Highlights From the 2014 L.A. Art Show

The 2014 L.A. Art Show came and went without a hitch. It was great to see so many people interested and appreciating art as Los Angeles sits on the cusp of becoming a world-class cosmopolitan metropolis due to its creativity and sphere of influence around the globe.

At different periods in history, Los Angeles has been compared to Mediterranean cities like Toulouse, Nice, and Rome, but perhaps a more fitting connection will now be made with its sister city Athens, vis-à-vis it being a center for the arts, learning, philosophy, and its economic, cultural, political, and cultural life and achievements dominated by progressive values.

On the opening night, I had the opportunity to befriend Marcello Bardi, gallery owner of Plaia & Bardi and art collector from New York City. His art collection dates back to the 1920s, when his grandfather purchased rare pieces he enjoyed, and one of the most interesting he had during the art show was from Wang Guangyi, a Chinese artist who is known for his Great Criticism series.

This propaganda piece behind me and Marcello represents a serious critique on the Chinese cultural revolution and its relationship to Western popular branding and imagery. It was appropriate to see that piece since the art show also highlighted emerging Chinese artists and their current interpretation of society, politics, and culture. I also enjoyed work from two great painters from Mexico City, Saner and Apolo Cacho, represented by the Fifty 24MX Gallery; Peter Ferguson, represented by Roq La Rue from Seattle; Kenji Tsutsumi from Japan; Dave McKean from England; Aaron Smith from San Francisco; the Arcadia gallery in New York; the phenomenal John Whipple; and Moscow artist Alexei Bobrusov, who does a lot of work on newspapers.

A gallery in the traditional section had a piece from one of my favorite artists, Bernard Buffet, a French expressionist painter, and I discovered a great Chicano expressionist painter in Cheech Marin's collection, Roberto Gutierrez from East Los Angeles, with a beautiful rendition of a barrio rooftop.

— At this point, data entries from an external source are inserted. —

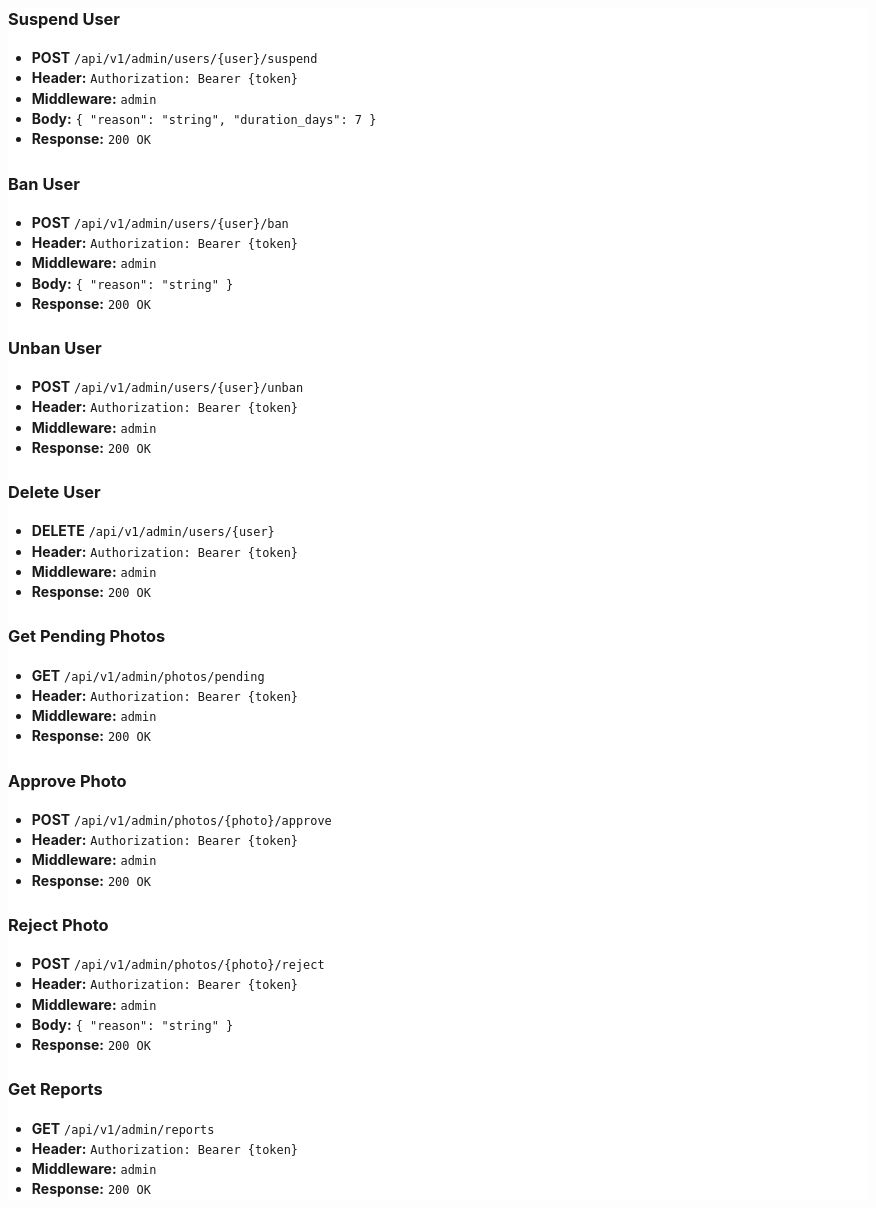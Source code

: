### Suspend User
- **POST** `/api/v1/admin/users/{user}/suspend`
- **Header:** `Authorization: Bearer {token}`
- **Middleware:** `admin`
- **Body:** `{ "reason": "string", "duration_days": 7 }`
- **Response:** `200 OK`

### Ban User
- **POST** `/api/v1/admin/users/{user}/ban`
- **Header:** `Authorization: Bearer {token}`
- **Middleware:** `admin`
- **Body:** `{ "reason": "string" }`
- **Response:** `200 OK`

### Unban User
- **POST** `/api/v1/admin/users/{user}/unban`
- **Header:** `Authorization: Bearer {token}`
- **Middleware:** `admin`
- **Response:** `200 OK`

### Delete User
- **DELETE** `/api/v1/admin/users/{user}`
- **Header:** `Authorization: Bearer {token}`
- **Middleware:** `admin`
- **Response:** `200 OK`

### Get Pending Photos
- **GET** `/api/v1/admin/photos/pending`
- **Header:** `Authorization: Bearer {token}`
- **Middleware:** `admin`
- **Response:** `200 OK`

### Approve Photo
- **POST** `/api/v1/admin/photos/{photo}/approve`
- **Header:** `Authorization: Bearer {token}`
- **Middleware:** `admin`
- **Response:** `200 OK`

### Reject Photo
- **POST** `/api/v1/admin/photos/{photo}/reject`
- **Header:** `Authorization: Bearer {token}`
- **Middleware:** `admin`
- **Body:** `{ "reason": "string" }`
- **Response:** `200 OK`

### Get Reports
- **GET** `/api/v1/admin/reports`
- **Header:** `Authorization: Bearer {token}`
- **Middleware:** `admin`
- **Response:** `200 OK`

I went on a mural tour in the Arts District with Cindy Schwarzstein of Cartwheel and renowned author of Graffiti L.A. Street Styles and Art Steve Grody, who provided an overview of some of the works done by Zes, Miss Van, Retna, David Choe, Roa, Ron English, Risk, and others.

There we met up with Nuke from famed graffiti crew UTI, and he spoke about one of the first commissioned murals in the city, done in 1992, that depicted the indigenous peoples' struggle from the Patagonia to Alaska. My favorite section of the art show was the MCLA's collection, with work by Mear One, Pablo Christi, Kent Twitchell, Willie Herron, Kofie, and others, and my preferred piece was a wall done in the show by Defer and Big Sleeps from K2S that illustrated the clear perspective of dark progressivism that takes from the bleak content of street influences combined with forward-thinking regional values that accurately reflects the city of Los Angeles.

The art show ended with a phenomenal discussion moderated by MCLA's executive director Isabel Rojas-Williams, and a panel of artists, a lawyer, and public officials, to understand if Los Angeles will once again become the mural capital of the world. I think we are headed on that path.